The proposed four get added to by free nomination. We could also take several nominations from austechwriter who aren't ASTC. We decide on the number of masters we want, I suggest 5 minimum, and vote. Anyone can apply to be an apprentice, waiting sign off from a master for fellowship. That can occur through the presentation of appropriate credentials, or submission of an example of work, history with the industry and so on. Totally up to the Master how they want to establish it. After a year, we have the Masters vote a journey man from amongst them, and start to establish some standards. It may be time to increase the number of masters at that time - they come from senior fellows.
All members must provide a current contact point and their areas of expertise for a publicly listed charter in order to retain their good standing. They may only apply for an upgrade in status every 3 years, or longer if deemed so by a Master.
Once a branch has a journey man, it can allow the creation of other branches from its charter. For example, 12 Canadians have joined our registrar and two are senior fellows. They say they have another half dozen who will join when they have a branch, and the masters decide that they satisfy the requirements of maintaining a registrar and having self-voted two masters. The masters must work with the journmey man for the first x cases to establish standards. The journey man then keeps tabs on them until they have their own journey man.
The journeyman should always have the final say on whether a new branch can be formed. This way we prevent pointless sub-groups of every smaller numbers. All registrars must point to their parent's registrar and any children registrars. Registrars can only be unavailable for three days at a time.
A branch shall be said to be active when the registration of its members has moved from the parent to the sub-branch.
Standings can be challenged by senior fellows or by a group of 5 fellows or more. Another Master must perform an assessment, using different criteria to the first Master. Should the standing be disallowed, on the third such occasion the Master must be demoted to senior fellow for at least 5 years.

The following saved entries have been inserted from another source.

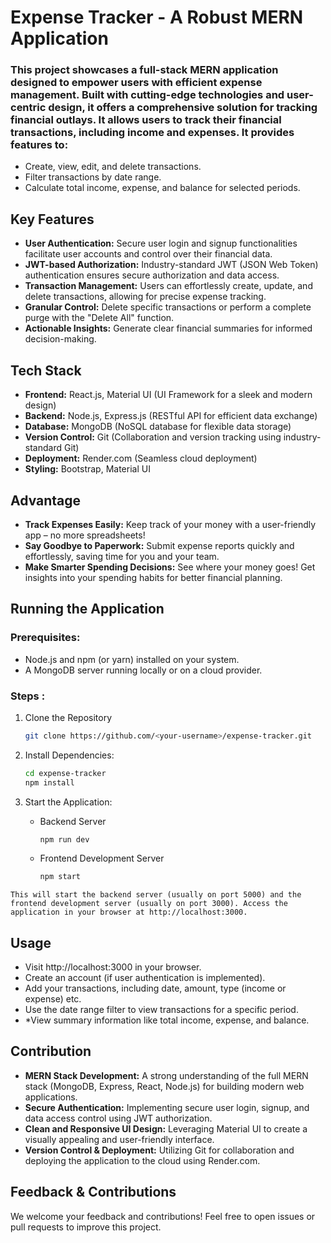 # Expense Tracker - A Robust MERN Application

### This project showcases a full-stack MERN application designed to empower users with efficient expense management. Built with cutting-edge technologies and user-centric design, it offers a comprehensive solution for tracking financial outlays. It allows users to track their financial transactions, including income and expenses. It provides features to:
- Create, view, edit, and delete transactions.
- Filter transactions by date range.
- Calculate total income, expense, and balance for selected periods.

## Key Features

- **User Authentication:** Secure user login and signup functionalities facilitate user accounts and control over their financial data.
- **JWT-based Authorization:** Industry-standard JWT (JSON Web Token) authentication ensures secure authorization and data access.
- **Transaction Management:** Users can effortlessly create, update, and delete transactions, allowing for precise expense tracking.
- **Granular Control:** Delete specific transactions or perform a complete purge with the "Delete All" function.
- **Actionable Insights:** Generate clear financial summaries for informed decision-making.

## Tech Stack
 - **Frontend:** React.js, Material UI (UI Framework for a sleek and modern design)
 - **Backend:** Node.js, Express.js (RESTful API for efficient data exchange)
 - **Database:** MongoDB (NoSQL database for flexible data storage)
 - **Version Control:** Git (Collaboration and version tracking using industry-standard Git)
 - **Deployment:** Render.com (Seamless cloud deployment)
 - **Styling:** Bootstrap, Material UI
   
## Advantage 
 - **Track Expenses Easily:** Keep track of your money with a user-friendly app – no more spreadsheets!
 - **Say Goodbye to Paperwork:** Submit expense reports quickly and effortlessly, saving time for you and your team.
 - **Make Smarter Spending Decisions:** See where your money goes! Get insights into your spending habits for better financial planning.
   
## Running the Application

### Prerequisites:

- Node.js and npm (or yarn) installed on your system.
- A MongoDB server running locally or on a cloud provider.

### Steps : 
 1. Clone the Repository
    ```bash
    git clone https://github.com/<your-username>/expense-tracker.git
    ```
    
 3. Install Dependencies:
    ```bash
    cd expense-tracker
    npm install
    ```

 5. Start the Application:
    - Backend Server
       ```bash
       npm run dev
       ```

    - Frontend Development Server
       ```bash
       npm start
       ```
  
`This will start the backend server (usually on port 5000) and the frontend development server (usually on port 3000). Access the application in your browser at http://localhost:3000.`

## Usage
- Visit http://localhost:3000 in your browser.
- Create an account (if user authentication is implemented).
- Add your transactions, including date, amount, type (income or expense) etc.
- Use the date range filter to view transactions for a specific period.
- *View summary information like total income, expense, and balance.

## Contribution 

- **MERN Stack Development:** A strong understanding of the full MERN stack (MongoDB, Express, React, Node.js) for building modern web applications.
- **Secure Authentication:** Implementing secure user login, signup, and data access control using JWT authorization.
- **Clean and Responsive UI Design:** Leveraging Material UI to create a visually appealing and user-friendly interface.
- **Version Control & Deployment:** Utilizing Git for collaboration and deploying the application to the cloud using Render.com.

  
## Feedback & Contributions
We welcome your feedback and contributions! Feel free to open issues or pull requests to improve this project.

After achieving full fellowship, I suggest probationary fellowships of 3 years for anyone without 3 years experience as a professional technical writer, a fellow can apply for rating in a specialisation. Journeymen may appoint the first known specialist of Senior Fellow or higher. These people can list the specialisation against themselves and perform the assessment for the Master, reporting to the Master with results and conclusions. This way, if there is enough member pressure, new specialist categories can be formed, with an agreeable specialist for signoff. This can only occur once the person is a techncial writer with the core skills. Idle branch specialists may volunteer to assess members in other branches. Should such member be a senior fellow or higher, the branch is now capable of self-assessment in the specialisation. Three specialisation challenge failures remove the specialisation from the member for a period not less than 3 years.
Any failure gets wiped from the record after 5 years. This way long serving and hard working Masters and specialists don't neccesarily suffer for their workload.
Whatever charter exists, members must vote on any proposed changes to the charter with a simple majority required and over 60% of the members vote.